Lin a Roma, ristorante cinese È sabato pomeriggio e decidete di cenare la sera con una coppia di amici con cui avete in comune l’amore per la cucina non banale ma anche l’attenzione al rapporto qualità prezzo. Dove si va? Sembra facile ma non vi viene in mente niente, a voi maniaci di ristorazione e alla vostra compagna pure romana, neppure quei cinque posti che vi siete segnati a mente di visitare e che non vi vengono proprio. Al vostro amico si accende una lampadina: andiamo da Lin, ristorante cinese “leggero” in zona Pinciana.
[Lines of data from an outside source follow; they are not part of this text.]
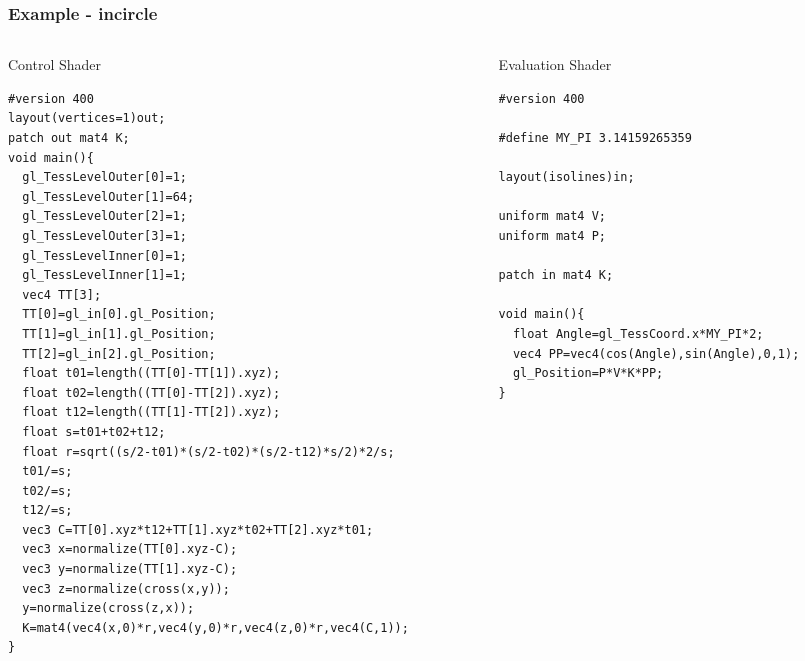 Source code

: \begin{frame}[fragile]
    \frametitle{Example - incircle}
  \begin{columns}[T]
    \begin{column}{.44\textwidth}
      Control Shader
  	{\tiny
\begin{verbatim}
#version 400
layout(vertices=1)out;
patch out mat4 K;
void main(){
  gl_TessLevelOuter[0]=1;
  gl_TessLevelOuter[1]=64;
  gl_TessLevelOuter[2]=1;
  gl_TessLevelOuter[3]=1;
  gl_TessLevelInner[0]=1;
  gl_TessLevelInner[1]=1;
  vec4 TT[3];
  TT[0]=gl_in[0].gl_Position;
  TT[1]=gl_in[1].gl_Position;
  TT[2]=gl_in[2].gl_Position;
  float t01=length((TT[0]-TT[1]).xyz);
  float t02=length((TT[0]-TT[2]).xyz);
  float t12=length((TT[1]-TT[2]).xyz);
  float s=t01+t02+t12;
  float r=sqrt((s/2-t01)*(s/2-t02)*(s/2-t12)*s/2)*2/s;
  t01/=s;
  t02/=s;
  t12/=s;
  vec3 C=TT[0].xyz*t12+TT[1].xyz*t02+TT[2].xyz*t01;
  vec3 x=normalize(TT[0].xyz-C);
  vec3 y=normalize(TT[1].xyz-C);
  vec3 z=normalize(cross(x,y));
  y=normalize(cross(z,x));
  K=mat4(vec4(x,0)*r,vec4(y,0)*r,vec4(z,0)*r,vec4(C,1));
}
  	\end{verbatim}
		}
    \end{column}
    \begin{column}{.48\textwidth}
      Evaluation Shader
  	{\tiny
\begin{verbatim}
#version 400

#define MY_PI 3.14159265359

layout(isolines)in;

uniform mat4 V;
uniform mat4 P;

patch in mat4 K;

void main(){
  float Angle=gl_TessCoord.x*MY_PI*2;
  vec4 PP=vec4(cos(Angle),sin(Angle),0,1);
  gl_Position=P*V*K*PP;
}
  	\end{verbatim}
		}
    \end{column}
  \end{columns}

\end{frame}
Non lo conoscete e a parte qualche indiano e Sonia Hu avete dei preconcetti sui ristoranti etnici romani, ma vi fidate della coppia di amici e la voglia di sperimentare prevale.
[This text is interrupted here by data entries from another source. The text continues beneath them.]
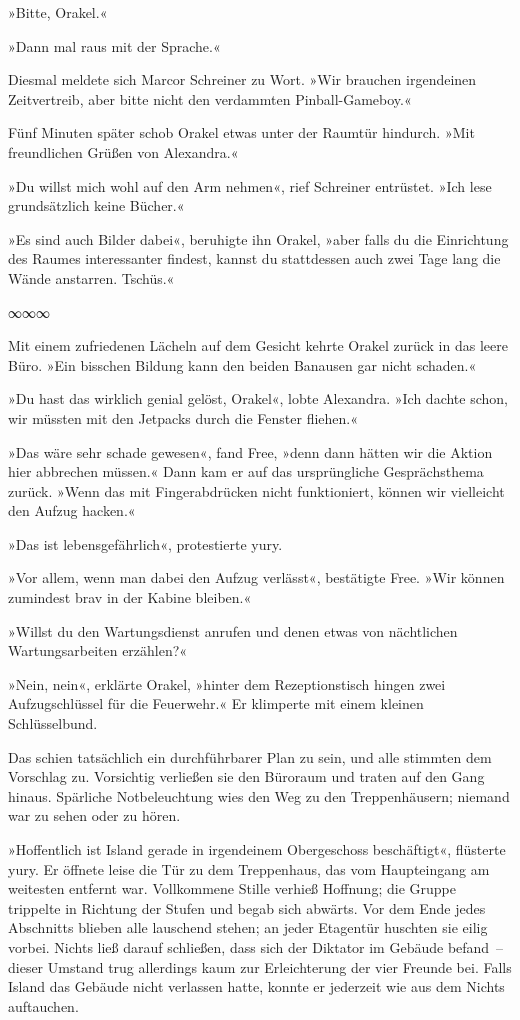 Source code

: »Bitte, Orakel.«

»Dann mal raus mit der Sprache.«

Diesmal meldete sich Marcor Schreiner zu Wort. »Wir brauchen irgendeinen Zeitvertreib, aber bitte nicht den verdammten Pinball-Gameboy.«

Fünf Minuten später schob Orakel etwas unter der Raumtür hindurch. »Mit freundlichen Grüßen von Alexandra.«

»Du willst mich wohl auf den Arm nehmen«, rief Schreiner entrüstet. »Ich lese grundsätzlich keine Bücher.«

»Es sind auch Bilder dabei«, beruhigte ihn Orakel, »aber falls du die Einrichtung des Raumes interessanter findest, kannst du stattdessen auch zwei Tage lang die Wände anstarren. Tschüs.«

\begin{center}
∞∞∞
\end{center}

Mit einem zufriedenen Lächeln auf dem Gesicht kehrte Orakel zurück in das leere Büro. »Ein bisschen Bildung kann den beiden Banausen gar nicht schaden.«

»Du hast das wirklich genial gelöst, Orakel«, lobte Alexandra. »Ich dachte schon, wir müssten mit den Jetpacks durch die Fenster fliehen.«

»Das wäre sehr schade gewesen«, fand Free, »denn dann hätten wir die Aktion hier abbrechen müssen.« Dann kam er auf das ursprüngliche Gesprächsthema zurück. »Wenn das mit Fingerabdrücken nicht funktioniert, können wir vielleicht den Aufzug hacken.«

»Das ist lebensgefährlich«, protestierte yury.

»Vor allem, wenn man dabei den Aufzug verlässt«, bestätigte Free. »Wir können zumindest brav in der Kabine bleiben.«

»Willst du den Wartungsdienst anrufen und denen etwas von nächtlichen Wartungsarbeiten erzählen?«

»Nein, nein«, erklärte Orakel, »hinter dem Rezeptionstisch hingen zwei Aufzugschlüssel für die Feuerwehr.« Er klimperte mit einem kleinen Schlüsselbund.

Das schien tatsächlich ein durchführbarer Plan zu sein, und alle stimmten dem Vorschlag zu. Vorsichtig verließen sie den Büroraum und traten auf den Gang hinaus. Spärliche Notbeleuchtung wies den Weg zu den Treppenhäusern; niemand war zu sehen oder zu hören.

»Hoffentlich ist Island gerade in irgendeinem Obergeschoss beschäftigt«, flüsterte yury. Er öffnete leise die Tür zu dem Treppenhaus, das vom Haupteingang am weitesten entfernt war. Vollkommene Stille verhieß Hoffnung; die Gruppe trippelte in Richtung der Stufen und begab sich abwärts. Vor dem Ende jedes Abschnitts blieben alle lauschend stehen; an jeder Etagentür huschten sie eilig vorbei. Nichts ließ darauf schließen, dass sich der Diktator im Gebäude befand~– dieser Umstand trug allerdings kaum zur Erleichterung der vier Freunde bei. Falls Island das Gebäude nicht verlassen hatte, konnte er jederzeit wie aus dem Nichts auftauchen.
Meno male, perché Lin fa parte integrante di quei ristoranti cinesi che non si sono nascosti dietro l’orrenda cucina fusion o hanno puntato sul fatto che non distinguete un cinese da un giapponese e vi propongono il sushi o il phon (che è come se gli italiani in America spacciassero caldo verde o haggis perché tanto vengono dallo stesso continente). Il tutto in un locale che denuncia il suo passato da trattoria romana della zona anni ’80, carino ma datato e un po’ fuori posto con la cura, la modernità e l’armonia delle preparazioni e dei piatti. Un locale in cui solo l’acquario e il proprietario parlano di ristorante cinese, mentre tovagliato e camerieri vengono tutti da molto più vicino.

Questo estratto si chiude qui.